Last week I asked for your help improving Motor's iteration API, and I got invaluable responses here and on the Tornado mailing list. Today I'm pushing to GitHub some breaking changes to the API that'll greatly improve MotorCursor's ease of use.
(Note: I'm continuing to not make version numbers for Motor, since it's going to join PyMongo soon. Meanwhile, to protect yourself against API changes, pip install Motor with a specific git hash until you're ready to upgrade.)
next_object
After getting some inspiration from Ben Darnell on the Tornado list, I added to MotorCursor a fetch_next
attribute. You yield fetch_next
from a Tornado coroutine, and if it sends back True
, then next_object
is guaranteed to have a document for you. So iterating over a MotorCursor is now quite nice:
@gen.engine
def f():
cursor = collection.find()
while (yield cursor.fetch_next):
document = cursor.next_object()
print document
How does this work? Whenever you yield fetch_next
, MotorCursor checks if it has another document already batched. If so, it doesn't need to contact the server, it just sends True
back into your coroutine. Your coroutine then calls next_object
, which simply pops a document off the list.

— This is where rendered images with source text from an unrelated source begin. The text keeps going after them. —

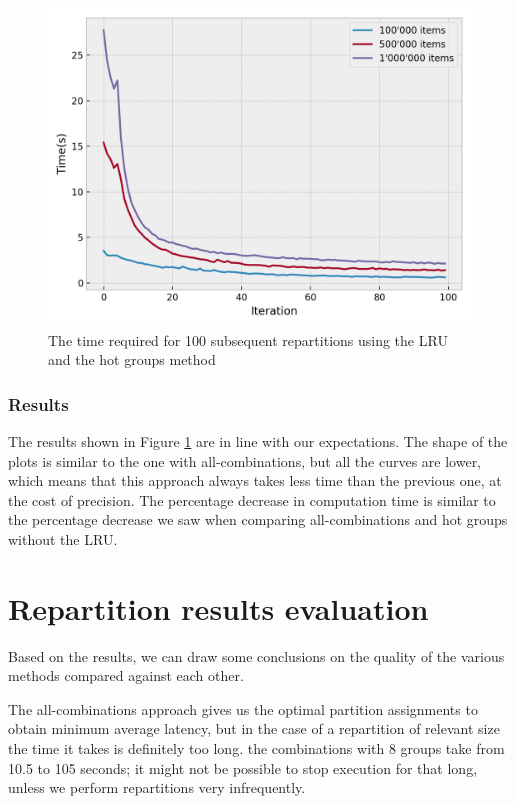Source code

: \begin{figure}[!htb]
  \centering
  \includegraphics[width=\textwidth,height=\textheight,keepaspectratio]{img/LRU_8_hot.png}
  \caption{The time required for 100 subsequent repartitions using the LRU and the hot groups method}
  \label{fig:LRU_8_hot}
\end{figure}

\subsubsection{Results}
The results shown in Figure \ref{fig:LRU_8_hot} are in line with our expectations. The shape of the plots is similar to the one with all-combinations, but all the curves are lower, which means that this approach always takes less time than the previous one, at the cost of precision. The percentage decrease in computation time is similar to the percentage decrease we saw when comparing all-combinations and hot groups without the LRU. 

\section{Repartition results evaluation}\label{sec:repartition-results-evaluation}
Based on the results, we can draw some conclusions on the quality of the various methods compared against each other. 

The all-combinations approach gives us the optimal partition assignments to obtain minimum average latency, but in the case of a repartition of relevant size the time it takes is definitely too long. the combinations with 8 groups take from 10.5 to 105 seconds; it might not be possible to stop execution for that long, unless we perform repartitions very infrequently.

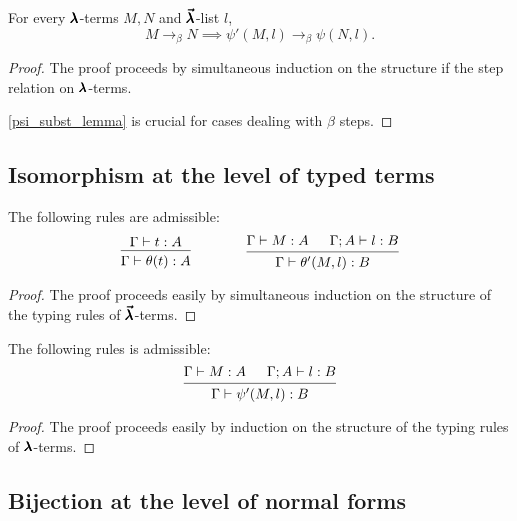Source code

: \begin{theorem}
  \label{theorem10}
  For every $\pmb{\lambda}$-terms $M, N$ and $\pmb{\vec \lambda}$-list $l$,
  \[ M \to_{\beta} N \implies \psi'(M, l) \to_{\beta} \psi(N, l). \]
\end{theorem}
\begin{proof}
  The proof proceeds by simultaneous induction on the structure if the step relation on $\pmb{\lambda}$-terms.

  \cref{psi_subst_lemma} is crucial for cases dealing with $\beta$ steps.
\end{proof}

\subsection{Isomorphism at the level of typed terms}

\begin{theorem}
  \label{theorem11}
  The following rules are admissible:
  \[ \begin{prooftree}
      \hypo{ \Gamma \vdash t : A }
      \infer1{ \Gamma \vdash \theta(t) : A } 
    \end{prooftree}
    \qquad \qquad
    \begin{prooftree}
      \hypo{ \Gamma \vdash M : A }
      \hypo{ \Gamma ; A \vdash l : B }
      \infer2{ \Gamma \vdash \theta'(M, l) : B }.
    \end{prooftree} \]
\end{theorem}
\begin{proof}
  The proof proceeds easily by simultaneous induction on the structure of the typing rules of $\pmb{\vec \lambda}$-terms.
\end{proof}

\begin{theorem}
  \label{theorem12}
  The following rules is admissible:
  \[ \begin{prooftree}
      \hypo{ \Gamma \vdash M : A }
      \hypo{ \Gamma ; A \vdash l : B }
      \infer2{ \Gamma \vdash \psi'(M, l) : B }.
    \end{prooftree} \]
\end{theorem}
\begin{proof}
  The proof proceeds easily by induction on the structure of the typing rules of $\pmb{\lambda}$-terms.
\end{proof}

\subsection{Bijection at the level of normal forms}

If there aren't any more documents in the current batch, but the cursor's still alive, fetch_next
fetches another batch from the server and then sends True
into the coroutine.
And finally, if the cursor is exhausted, fetch_next
sends False
and your coroutine exits the while-loop.
This new style of iteration handles all the edge cases the previous "while cursor.alive
" style failed at: it's an especially big win for the case where find()
found no documents at all. I like this new idiom a lot; let me know what you think.

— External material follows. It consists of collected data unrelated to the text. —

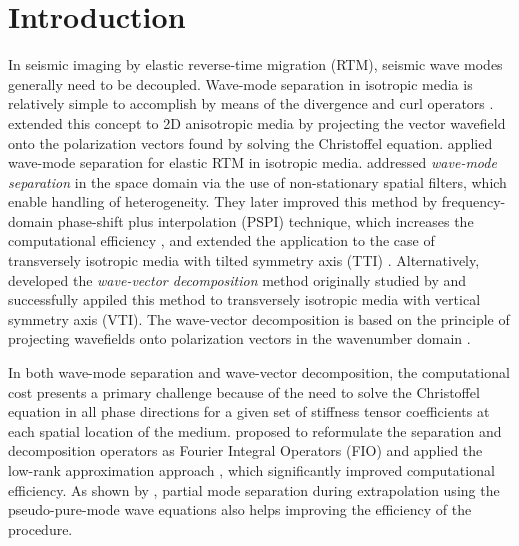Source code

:\section{Introduction}
In seismic imaging by elastic reverse-time migration (RTM),  seismic wave modes generally need to be decoupled. Wave-mode separation in isotropic media is relatively simple to accomplish by means of the divergence and curl operators \cite[]{akirichards}. \cite{joejohn} extended this concept to 2D anisotropic media by projecting the vector wavefield onto the polarization vectors found by solving the Christoffel equation. 
\cite{yaniso} applied wave-mode separation for elastic RTM in isotropic media. \cite{yanvti} addressed \textit{wave-mode separation} in the space domain via the use of non-stationary spatial filters, which enable handling of heterogeneity.
They later improved this method by frequency-domain phase-shift plus interpolation (PSPI) technique,
which increases the computational efficiency \cite[]{yanpspi}, and extended the application to the case of transversely isotropic media with tilted symmetry axis (TTI) \cite[]{yantti}. Alternatively, \cite{zm} developed the \textit{wave-vector decomposition} method originally studied by \cite{joethesis} and successfully appiled this method to transversely isotropic media with vertical symmetry axis (VTI). The wave-vector decomposition is based on the principle of projecting wavefields onto polarization vectors in the wavenumber domain \cite[]{joethesis}.

In both wave-mode separation and wave-vector decomposition, the computational cost presents a primary challenge because of the need to solve the Christoffel equation in all phase directions for a given set of stiffness tensor coefficients at each spatial location of the medium. \cite{chengfomel} proposed to reformulate the separation and decomposition operators as Fourier Integral Operators (FIO) and applied the low-rank approximation approach \cite[]{fomellr}, which significantly improved computational efficiency. As shown by  \cite{chengpseudop,chengpseudos}, partial mode separation during extrapolation using the pseudo-pure-mode wave equations also helps improving the efficiency of the procedure.

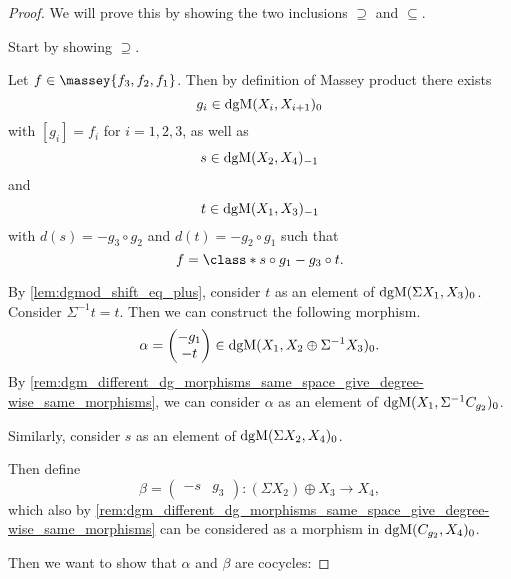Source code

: \begin{proof}
    We will prove this by showing the two inclusions \( \supseteq \) and \( \subseteq \).

    Start by showing \( \supseteq \).

    Let \( f \in \massey{f_3, f_2, f_1} \). Then by definition of Massey product there exists
    \[
        g_i \in \operatorname{dgM}(X_i, X_{i + 1})_0
    \]
    with \( [g_i] = f_i \) for \( i = 1, 2, 3 \), as well as
    \[
        s \in \operatorname{dgM}(X_2, X_4)_{-1}
    \]
    and
    \[
        t \in \operatorname{dgM}(X_1, X_3)_{-1}
    \]
    with \( d(s) = - g_3 \circ g_2 \) and \( d(t) = - g_2 \circ g_1 \) such that
    \[
        f = \class*{s \circ g_1 - g_3 \circ t}.
    \]

    By \autoref{lem:dgmod_shift_eq_plus}, consider \( t \) as an element of \( \operatorname{dgM}(\Sigma X_1, X_3)_0 \). Consider \( \Sigma^{-1} t = t \). Then we can construct the following morphism.
    \[
        \alpha =
        \begin{pmatrix}
            - g_1 \\
            - t
        \end{pmatrix}
        \in \operatorname{dgM}(X_1, X_2 \oplus \Sigma^{-1} X_3)_0.
    \]
    By \autoref{rem:dgm_different_dg_morphisms_same_space_give_degree-wise_same_morphisms}, we can consider \( \alpha \) as an element of \( \operatorname{dgM}(X_1, \Sigma^{-1} C_{g_2})_0 \).

    Similarly, consider \( s \) as an element of \( \operatorname{dgM}(\Sigma X_2, X_4)_0 \).

    Then define
    \[
        \beta =
        \begin{pmatrix}
            - s & g_3
        \end{pmatrix}
        : (\Sigma X_2) \oplus X_3 \to X_4,
    \]
    which also by \autoref{rem:dgm_different_dg_morphisms_same_space_give_degree-wise_same_morphisms} can be considered as a morphism in \( \operatorname{dgM}(C_{g_2}, X_4)_0 \).

    Then we want to show that \( \alpha \) and \( \beta \) are cocycles:


\end{proof}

Migration: If you have any loops using while cursor.alive
, you'll need to rewrite them in the style shown above. I had some special hacks in place to make cursor.alive
useful for loops like this, but I've now removed those hacks, and you shouldn't rely on cursor.alive
to tell you whether a cursor has more documents or not. Only rely on fetch_next
for that. Furthermore, next_object
is now synchronous. It doesn't take a callback, so you can no longer do this:
# old syntax
document = yield motor.Op(cursor.next_object)
to_list
Shane Spencer on the Tornado list insisted I should add a length
argument to MotorCursor.to_list
so you could say, "Get me a certain number of documents from the result set." I finally saw he was right, so I've added the option.
@gen.engine
def f():
cursor = collection.find()
results = yield motor.Op(cursor.to_list, 10)
while results:
print results
results = yield motor.Op(cursor.to_list, 10)
(Thanks to Andrew Downing for suggesting this loop style, apparently it's called a "Yourdon loop.")

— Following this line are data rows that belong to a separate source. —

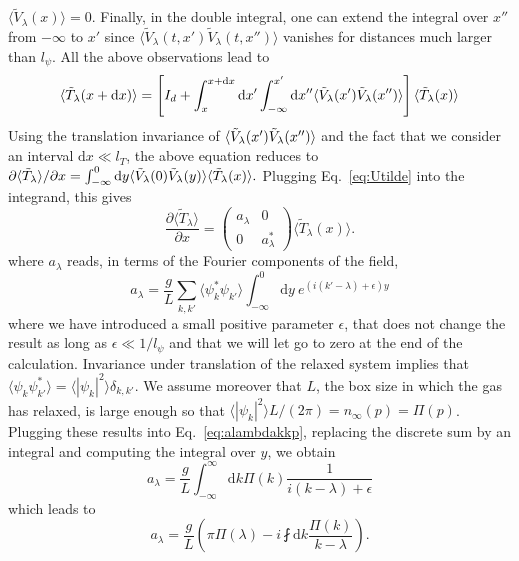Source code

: \documentclass[submission,Phys,10pt]{SciPost}%
\begin{document}
$\langle \tilde V_\lambda(x)\rangle =0$. Finally, in the double integral, 
one can
 extend the integral over $x''$ from $-\infty$ to $x'$ since  $\langle \tilde V_\lambda(t,x')\tilde V_\lambda(t,x'')\rangle$ vanishes for distances much larger than $l_\psi$. 
All the above observations lead to 
\begin{eqnarray}
\langle \Tilde{T}_{\lambda}(x+\mathrm{d}x) \rangle= \left [ I_d+\int_{x}^{x+\mathrm{d}x}\mathrm{d}x' \int_{-\infty}^{x'}\mathrm{d}x'' \langle \Tilde{V}_{\lambda}(x')\Tilde{V}_{\lambda}(x'')\rangle \right ] \langle \Tilde{T}_{\lambda}(x)\rangle
\label{equ:d}
\end{eqnarray}
Using the translation invariance of 
$\langle \Tilde{V}_{\lambda}(x')\Tilde{V}_{\lambda}(x'')\rangle$ and  the fact that we consider an interval $\mathrm{d}x\ll l_T$, the above equation reduces to 
$\partial \langle  \tilde{T}_\lambda\rangle / \partial x =\int_{-\infty}^0 \mathrm{d} y \langle \Tilde{V}_{\lambda}(0)\Tilde{V}_{\lambda}(y)\rangle   \langle \tilde{T}_\lambda(x)\rangle . $
Plugging Eq.~\ref{eq:Utilde} into the integrand, this gives 
\begin{equation}
    \frac{\partial \langle  \tilde{T}_\lambda\rangle }{\partial x }=\begin{pmatrix} a_\lambda & 0 \\ 0 & a_\lambda^*\end{pmatrix}
    \langle  \tilde{T}_\lambda(x)\rangle .   
    \label{eq:evolTtildemoy}
\end{equation}
where  $a_\lambda$ reads, in terms of the Fourier components of the field, 
\begin{equation}
a_{\lambda} = \frac{g}{L}\sum_{k,k'} \langle \psi_{k}^*\psi_{k'}\rangle \int_{-\infty}^{0}\mathrm{d}y~e^{(i(k'-\lambda)+\epsilon) y}
\label{eq:alambdakkp}
\end{equation}
where we have introduced a small positive parameter $\epsilon$, that does not change the result as long as $\epsilon \ll 1/l_\psi$ and that we will let go to zero at the end of the calculation.
Invariance under translation of the relaxed system implies that  $\langle \psi_k\psi_{k'}^*\rangle = \langle |\psi_k|^2\rangle \delta_{k,k'}$. 
We assume moreover that $L$, the box size in which the gas has relaxed, is large enough so that $\langle |\psi_k|^2\rangle L /(2\pi)= n_\infty(p)= \Pi(p)$. 
Plugging  these results into Eq.~\eqref{eq:alambdakkp}, replacing the discrete sum by an integral and computing the integral over $y$, we obtain
\begin{equation}
a_{\lambda} =\frac{g}{L}\int_{-\infty}^\infty \mathrm{d}k \Pi(k) %
\frac{1}{i(k-\lambda)+\epsilon}
\label{eq:alambdaint}
\end{equation} 
which leads to
 \begin{equation}
a_{\lambda}=\frac{g}{L}\left ( \pi \Pi(\lambda) - i \fint \mathrm{d}k \frac{\Pi(k)}{k-\lambda} \right ) .
\label{eq:alambda_fin}
\end{equation}
\end{document}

This is a nice addition for chunking up your documents and not holding too much in memory. Note that the actual number of documents fetched per batch is controlled by batch_size
, not by the length
argument. But you can prevent your program from downloading all the batches at once if you pass a length
. (I hope that makes sense.)
Migration: If you ever called to_list
with an explicit callback as a positional argument, like this:
cursor.to_list(my_callback)
... then my_callback will now be interpreted as the length
argument and you'll get an exception:
TypeError: Wrong type for length, value must be an integer
Pass it as a keyword-argument instead:
cursor.to_list(callback=my_callback)
Most Motor methods require you to pass the callback as a keyword argument, anyway, so you might as well use this style for all methods.
each
MotorCursor.each
hasn't changed. It continues to be a pretty useless method, in my opinion, but it keeps Motor close to the MongoDB Node.js Driver's API so I'm not going to remove it.
In Conclusion
I asked for your help and I got it; everyone's critiques helped me seriously improve Motor. I'm glad I did this before I had to freeze the API. The new API is so much better.